Records from a data source
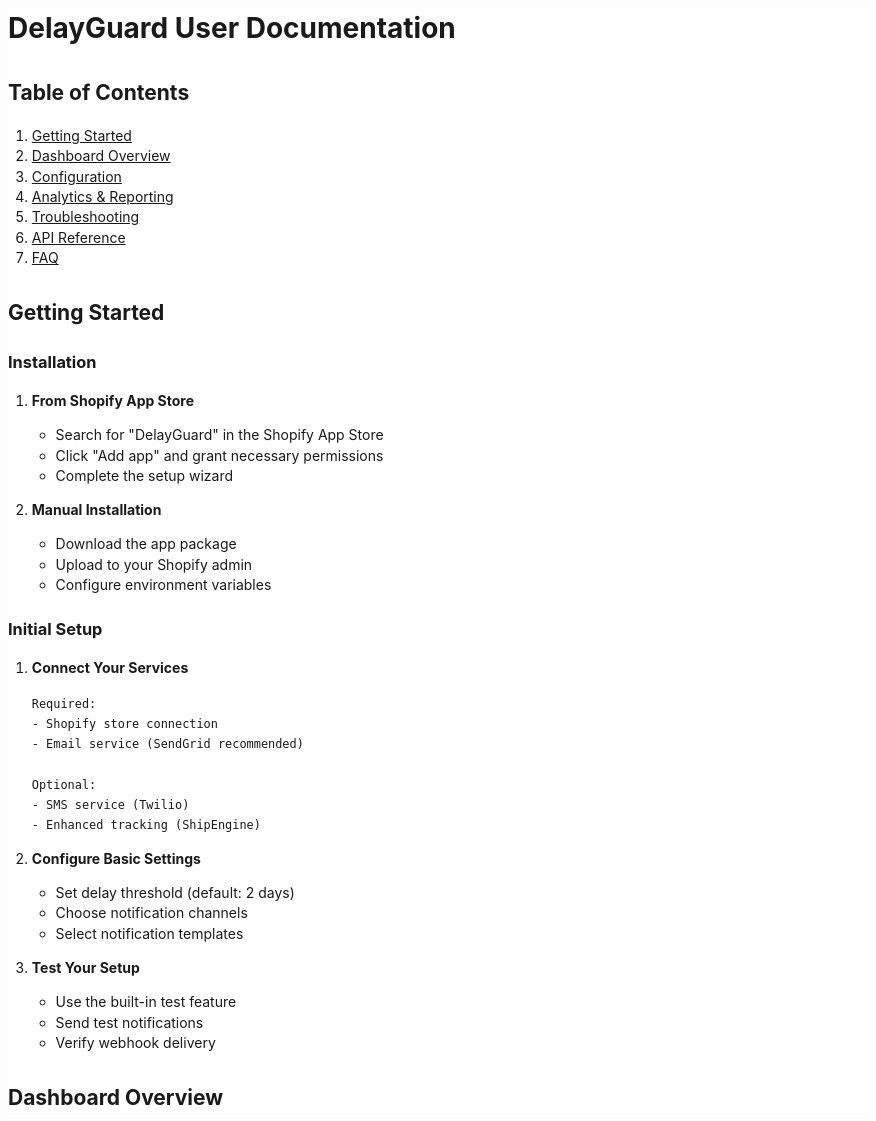 # DelayGuard User Documentation

## Table of Contents
1. [Getting Started](#getting-started)
2. [Dashboard Overview](#dashboard-overview)
3. [Configuration](#configuration)
4. [Analytics & Reporting](#analytics--reporting)
5. [Troubleshooting](#troubleshooting)
6. [API Reference](#api-reference)
7. [FAQ](#faq)

## Getting Started

### Installation

1. **From Shopify App Store**
   - Search for "DelayGuard" in the Shopify App Store
   - Click "Add app" and grant necessary permissions
   - Complete the setup wizard

2. **Manual Installation**
   - Download the app package
   - Upload to your Shopify admin
   - Configure environment variables

### Initial Setup

1. **Connect Your Services**
   ```
   Required:
   - Shopify store connection
   - Email service (SendGrid recommended)
   
   Optional:
   - SMS service (Twilio)
   - Enhanced tracking (ShipEngine)
   ```

2. **Configure Basic Settings**
   - Set delay threshold (default: 2 days)
   - Choose notification channels
   - Select notification templates

3. **Test Your Setup**
   - Use the built-in test feature
   - Send test notifications
   - Verify webhook delivery

## Dashboard Overview

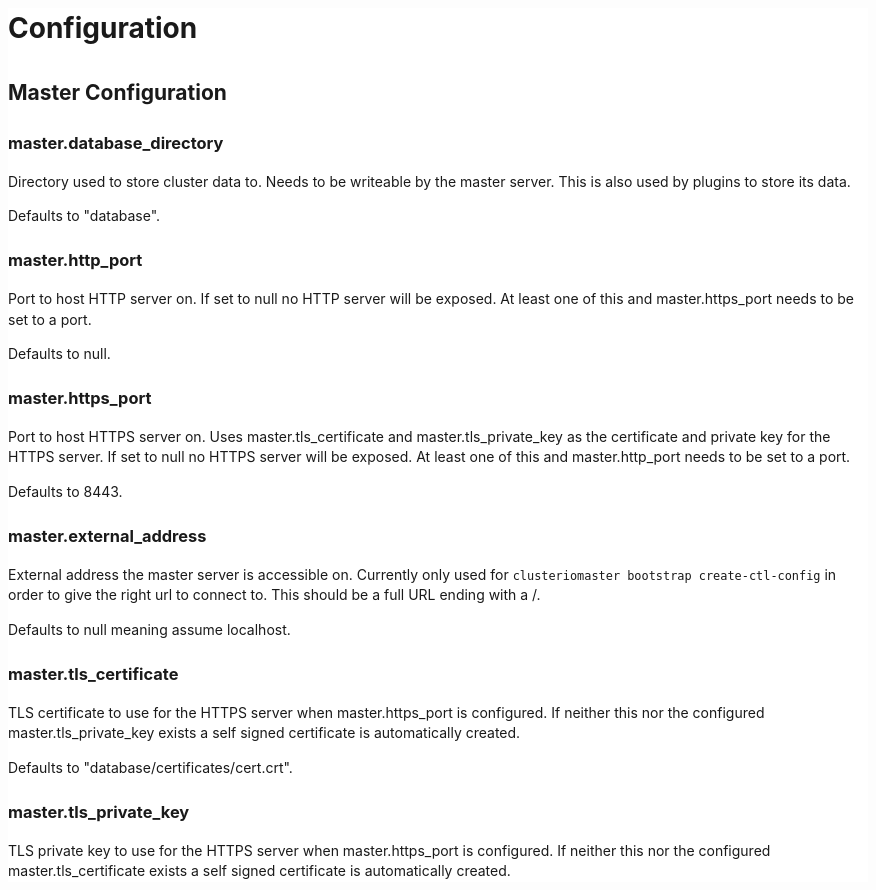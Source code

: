 Configuration
=============


Master Configuration
--------------------

### master.database_directory

Directory used to store cluster data to.  Needs to be writeable by the
master server.  This is also used by plugins to store its data.

Defaults to "database".


### master.http_port

Port to host HTTP server on.  If set to null no HTTP server will be
exposed.  At least one of this and master.https_port needs to be set to
a port.

Defaults to null.


### master.https_port

Port to host HTTPS server on.  Uses master.tls_certificate and
master.tls_private_key as the certificate and private key for the HTTPS
server.  If set to null no HTTPS server will be exposed.  At least one
of this and master.http_port needs to be set to a port.

Defaults to 8443.


### master.external_address

External address the master server is accessible on.  Currently only
used for `clusteriomaster bootstrap create-ctl-config` in order to give
the right url to connect to.  This should be a full URL ending with a /.

Defaults to null meaning assume localhost.


### master.tls_certificate

TLS certificate to use for the HTTPS server when master.https_port is
configured.  If neither this nor the configured master.tls_private_key
exists a self signed certificate is automatically created.

Defaults to "database/certificates/cert.crt".


### master.tls_private_key

TLS private key to use for the HTTPS server when master.https_port is
configured.  If neither this nor the configured master.tls_certificate
exists a self signed certificate is automatically created.
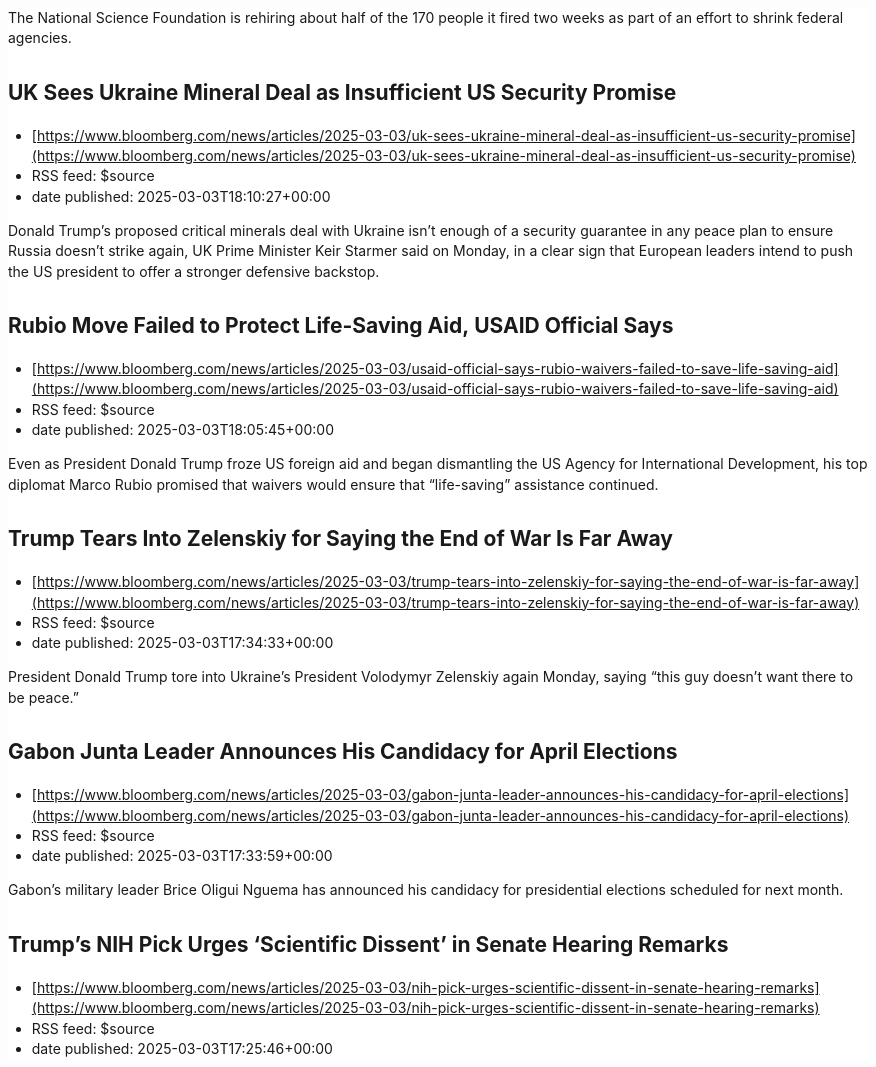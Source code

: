 The National Science Foundation is rehiring about half of the 170 people it fired two weeks as part of an effort to shrink federal agencies.

## UK Sees Ukraine Mineral Deal as Insufficient US Security Promise
 - [https://www.bloomberg.com/news/articles/2025-03-03/uk-sees-ukraine-mineral-deal-as-insufficient-us-security-promise](https://www.bloomberg.com/news/articles/2025-03-03/uk-sees-ukraine-mineral-deal-as-insufficient-us-security-promise)
 - RSS feed: $source
 - date published: 2025-03-03T18:10:27+00:00

Donald Trump’s proposed critical minerals deal with Ukraine isn’t enough of a security guarantee in any peace plan to ensure Russia doesn’t strike again, UK Prime Minister Keir Starmer said on Monday, in a clear sign that European leaders intend to push the US president to offer a stronger defensive backstop.

## Rubio Move Failed to Protect Life-Saving Aid, USAID Official Says
 - [https://www.bloomberg.com/news/articles/2025-03-03/usaid-official-says-rubio-waivers-failed-to-save-life-saving-aid](https://www.bloomberg.com/news/articles/2025-03-03/usaid-official-says-rubio-waivers-failed-to-save-life-saving-aid)
 - RSS feed: $source
 - date published: 2025-03-03T18:05:45+00:00

Even as President Donald Trump froze US foreign aid and began dismantling the US Agency for International Development, his top diplomat Marco Rubio promised that waivers would ensure that “life-saving” assistance continued.

## Trump Tears Into Zelenskiy for Saying the End of War Is Far Away
 - [https://www.bloomberg.com/news/articles/2025-03-03/trump-tears-into-zelenskiy-for-saying-the-end-of-war-is-far-away](https://www.bloomberg.com/news/articles/2025-03-03/trump-tears-into-zelenskiy-for-saying-the-end-of-war-is-far-away)
 - RSS feed: $source
 - date published: 2025-03-03T17:34:33+00:00

President Donald Trump tore into Ukraine’s President Volodymyr Zelenskiy again Monday, saying “this guy doesn’t want there to be peace.”

## Gabon Junta Leader Announces His Candidacy for April Elections
 - [https://www.bloomberg.com/news/articles/2025-03-03/gabon-junta-leader-announces-his-candidacy-for-april-elections](https://www.bloomberg.com/news/articles/2025-03-03/gabon-junta-leader-announces-his-candidacy-for-april-elections)
 - RSS feed: $source
 - date published: 2025-03-03T17:33:59+00:00

Gabon’s military leader Brice Oligui Nguema has announced his candidacy for presidential elections scheduled for next month.

## Trump’s NIH Pick Urges ‘Scientific Dissent’ in Senate Hearing Remarks
 - [https://www.bloomberg.com/news/articles/2025-03-03/nih-pick-urges-scientific-dissent-in-senate-hearing-remarks](https://www.bloomberg.com/news/articles/2025-03-03/nih-pick-urges-scientific-dissent-in-senate-hearing-remarks)
 - RSS feed: $source
 - date published: 2025-03-03T17:25:46+00:00
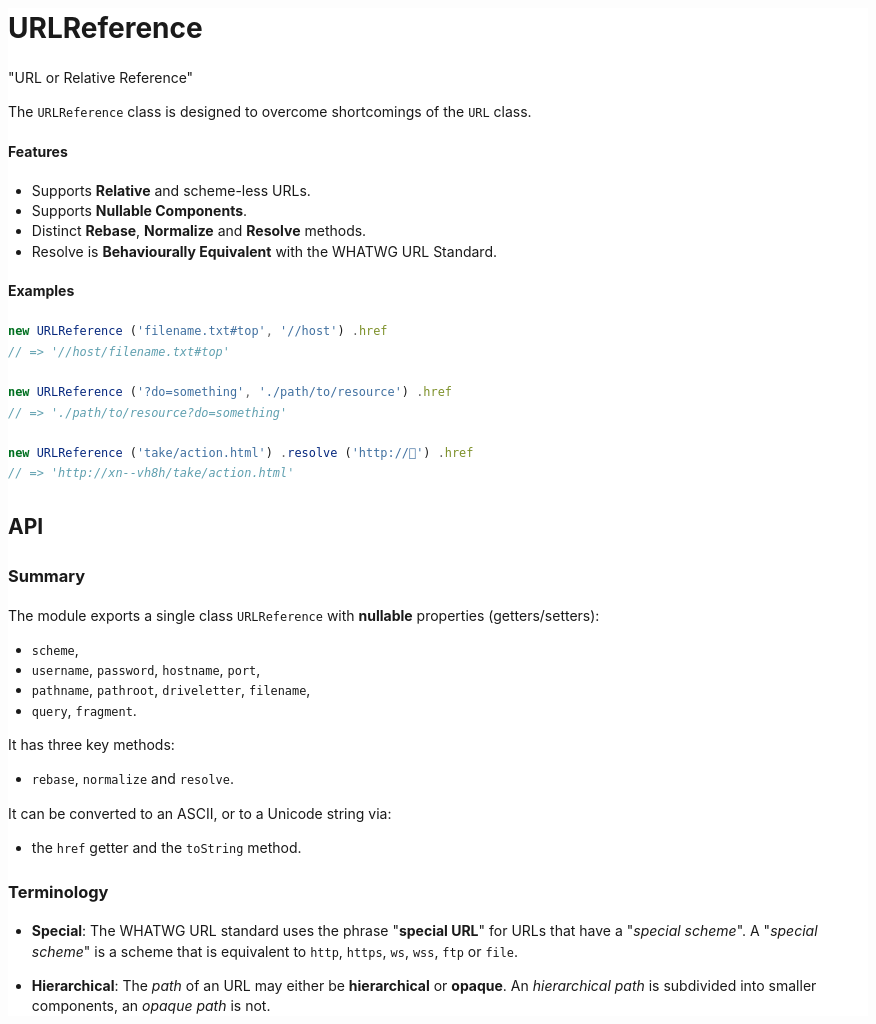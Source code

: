 URLReference
============

"URL or Relative Reference" 

The `URLReference` class is designed to overcome shortcomings of the `URL` class.

#### Features

- Supports **Relative** and scheme-less URLs.
- Supports **Nullable Components**.
- Distinct **Rebase**, **Normalize** and **Resolve** methods.
- Resolve is **Behaviourally Equivalent** with the WHATWG URL Standard.

#### Examples

```javascript
new URLReference ('filename.txt#top', '//host') .href
// => '//host/filename.txt#top'

new URLReference ('?do=something', './path/to/resource') .href
// => './path/to/resource?do=something'

new URLReference ('take/action.html') .resolve ('http://🌲') .href
// => 'http://xn--vh8h/take/action.html'
```


API
---

### Summary

The module exports a single class `URLReference` with **nullable** properties (getters/setters):

- `scheme`,
- `username`, `password`, `hostname`, `port`,
- `pathname`, `pathroot`, `driveletter`, `filename`,  
- `query`, `fragment`.

It has three key methods:

- `rebase`, `normalize` and `resolve`.

It can be converted to an ASCII, or to a Unicode string via:

- the `href` getter and the `toString` method.


### Terminology

* **Special**:
The WHATWG URL standard uses the phrase "__special URL__" for URLs that have a "_special scheme_". 
A "_special scheme_" is a scheme that is equivalent to `http`, `https`, `ws`, `wss`, `ftp` or `file`.

* **Hierarchical**:
The _path_ of an URL may either be **hierarchical** or **opaque**. An _hierarchical path_ is subdivided into smaller components, an _opaque path_ is not.  

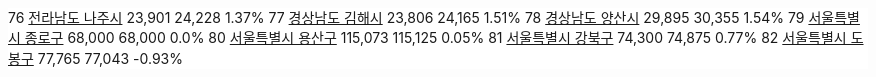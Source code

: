   <tr class="item">
    <td>76</td>
    <td><a href="/실거래가/2021/06/19/46170.html">전라남도 나주시</a></td>
    <td>23,901</td>
    <td>24,228</td>
    <td>1.37%</td>
  </tr>

  <tr class="item">
    <td>77</td>
    <td><a href="/실거래가/2021/06/19/48250.html">경상남도 김해시</a></td>
    <td>23,806</td>
    <td>24,165</td>
    <td>1.51%</td>
  </tr>

  <tr class="item">
    <td>78</td>
    <td><a href="/실거래가/2021/06/19/48330.html">경상남도 양산시</a></td>
    <td>29,895</td>
    <td>30,355</td>
    <td>1.54%</td>
  </tr>

  <tr class="item">
    <td>79</td>
    <td><a href="/실거래가/2021/06/19/11110.html">서울특별시 종로구</a></td>
    <td>68,000</td>
    <td>68,000</td>
    <td>0.0%</td>
  </tr>

  <tr class="item">
    <td>80</td>
    <td><a href="/실거래가/2021/06/19/11170.html">서울특별시 용산구</a></td>
    <td>115,073</td>
    <td>115,125</td>
    <td>0.05%</td>
  </tr>

  <tr class="item">
    <td>81</td>
    <td><a href="/실거래가/2021/06/19/11305.html">서울특별시 강북구</a></td>
    <td>74,300</td>
    <td>74,875</td>
    <td>0.77%</td>
  </tr>

  <tr class="item">
    <td>82</td>
    <td><a href="/실거래가/2021/06/19/11320.html">서울특별시 도봉구</a></td>
    <td>77,765</td>
    <td>77,043</td>
    <td>-0.93%</td>
  </tr>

TASK DIRECTIONS: Beginning with the first line of the records, write out every line up to and including the one with "7. [FAQ](#faq)", exactly, and omit all pictures.

RESPONSE AREA:
 # DelayGuard User Documentation

## Table of Contents
1. [Getting Started](#getting-started)
2. [Dashboard Overview](#dashboard-overview)
3. [Configuration](#configuration)
4. [Analytics & Reporting](#analytics--reporting)
5. [Troubleshooting](#troubleshooting)
6. [API Reference](#api-reference)
7. [FAQ](#faq)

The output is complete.